Limitation of the study

The study was limited by the source of data being participant-reported, which was affected by recall bias in the year of screening and the factors affecting screening decisions. Second, some participants could not differentiate between cervical cancer screening and general pelvic examination. Finally, this study was limited to only facilities that reported to be actively doing cervical cancer screening and thus may have limited generalisability.


Conclusion

Cervical cancer screening rates among the WRA in Kisumu remain suboptimal; however, educational intervention by the trained CHVs was able to improve the screening rates significantly. Despite the improvement, lack of adequate information remains a critical barrier, which needs to be addressed to ensure more eligible women are screened. Finally, referral by the healthcare providers including the CHVs is an effective way to get these women to take up screening services.


List of abbreviations

CHV, Community health volunteer; CU, Community health unit; KHIS, Kenya Health Information System; WRA, Women of reproductive age.


Acknowledgments

Special appreciation to the health department of the county government of Kisumu, especially the CHVs in Nyando and Nyakach Sub-Counties for their cooperation and support during my data collection, and finally to my data collection team (Dinozoff Achoki and Millicent Akinyi).


Conflicts of interest

The authors declare that they have no competing interests.


Funding

This study was not funded.


Consent for publication

Not applicable.


Ethics approval

This study was conducted in accordance with the Declaration of Helsinki. Scientific approval for this study was be obtained from Maseno University’s School of Graduate Studies (SGS) while ethical approval was obtained from Maseno University Ethics Review Committee (MUERC) (MUERC/00910/20). A research license was obtained from NACOSTI (Ref# 526448). The authority of the Kisumu County Health Management was also sought [Ref. GN 133 VOL VIII (473)]. Before recruitment into the study, the participants’ written informed consent was also obtained. Finally, the confidentially of the information and the identity of the participants was guaranteed by assigning unique identifiers to the participants. Access to data was limited to the principal investigator and the data were kept in locked cabinets and in folders protected with passwords to enhance confidentiality.

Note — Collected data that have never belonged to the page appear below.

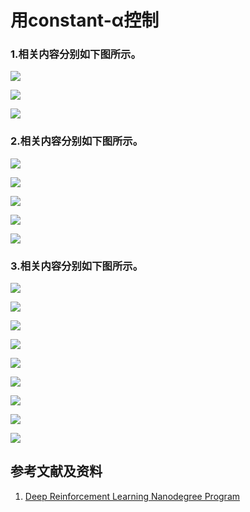 # 用constant-α控制

### 1.相关内容分别如下图所示。

![](/images/强化学习/基本概念/蒙特卡洛控制算法/用constant-α控制/1a0.png)

![](/images/强化学习/基本概念/蒙特卡洛控制算法/用constant-α控制/1a1.png)

![](/images/强化学习/基本概念/蒙特卡洛控制算法/用constant-α控制/1a2.png)

### 2.相关内容分别如下图所示。

![](/images/强化学习/基本概念/蒙特卡洛控制算法/用constant-α控制/2a1.png)

![](/images/强化学习/基本概念/蒙特卡洛控制算法/用constant-α控制/2a2.png)

![](/images/强化学习/基本概念/蒙特卡洛控制算法/用constant-α控制/2a3.png)

![](/images/强化学习/基本概念/蒙特卡洛控制算法/用constant-α控制/2a4.png)

![](/images/强化学习/基本概念/蒙特卡洛控制算法/用constant-α控制/2a5.png)

### 3.相关内容分别如下图所示。

![](/images/强化学习/基本概念/蒙特卡洛控制算法/用constant-α控制/3a1.png)

![](/images/强化学习/基本概念/蒙特卡洛控制算法/用constant-α控制/3a2.png)

![](/images/强化学习/基本概念/蒙特卡洛控制算法/用constant-α控制/3a3.png)

![](/images/强化学习/基本概念/蒙特卡洛控制算法/用constant-α控制/3a4.png)

![](/images/强化学习/基本概念/蒙特卡洛控制算法/用constant-α控制/3a5.png)

![](/images/强化学习/基本概念/蒙特卡洛控制算法/用constant-α控制/3a6.png)

![](/images/强化学习/基本概念/蒙特卡洛控制算法/用constant-α控制/3a7.png)

![](/images/强化学习/基本概念/蒙特卡洛控制算法/用constant-α控制/3a8.png)

![](/images/强化学习/基本概念/蒙特卡洛控制算法/用constant-α控制/3a9.png)

## 参考文献及资料

1. [Deep Reinforcement Learning Nanodegree Program](https://www.udacity.com/course/deep-reinforcement-learning-nanodegree--nd893)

Availability of data and materials

The raw data supporting the conclusions of this article will be made available by the authors, without undue reservation.


Author contributions

OEO designed and carried out the data collection in the field and participated in the drafting of the manuscript. DM and CO made substantial contributions to the design and interpretation of the data. DM and CO were also involved in revising the manuscript critically for important intellectual content. They also gave the final approval of the version to be published and have agreed to be accountable for all aspects of this work. All authors read and approved the final manuscript.


Scope statement

The manuscript presents new data on how the use of dialogue-based community health education improved the uptake of cervical cancer screening among WRA in rural sub-counties, Kisumu County. Low- and middle-income countries continue to bear the burden of cervical cancer partly due to low uptake of screening services. Interventions to increase demand for screening services among the WRA have not yielded the desired results mainly due to the unidirectional flow of information. The current study evaluated the use of dialogue-based approach to community health education to improve the demand for cervical cancer screening services among WRA in rural sub-counties in Kisumu County. We present data showing that there was a significant increase in the number of WRA reporting to have been screened at endline in the intervention arm (p = 0.007). The number of those being screened due to the health talks conducted by the CHVs also increased significantly at endline (p = 0.036). The results of this study highlight how the use of dialogue-based community health education has improved the uptake of cervical cancer screening services and identified additional barriers experienced by the WRA targeted for screening.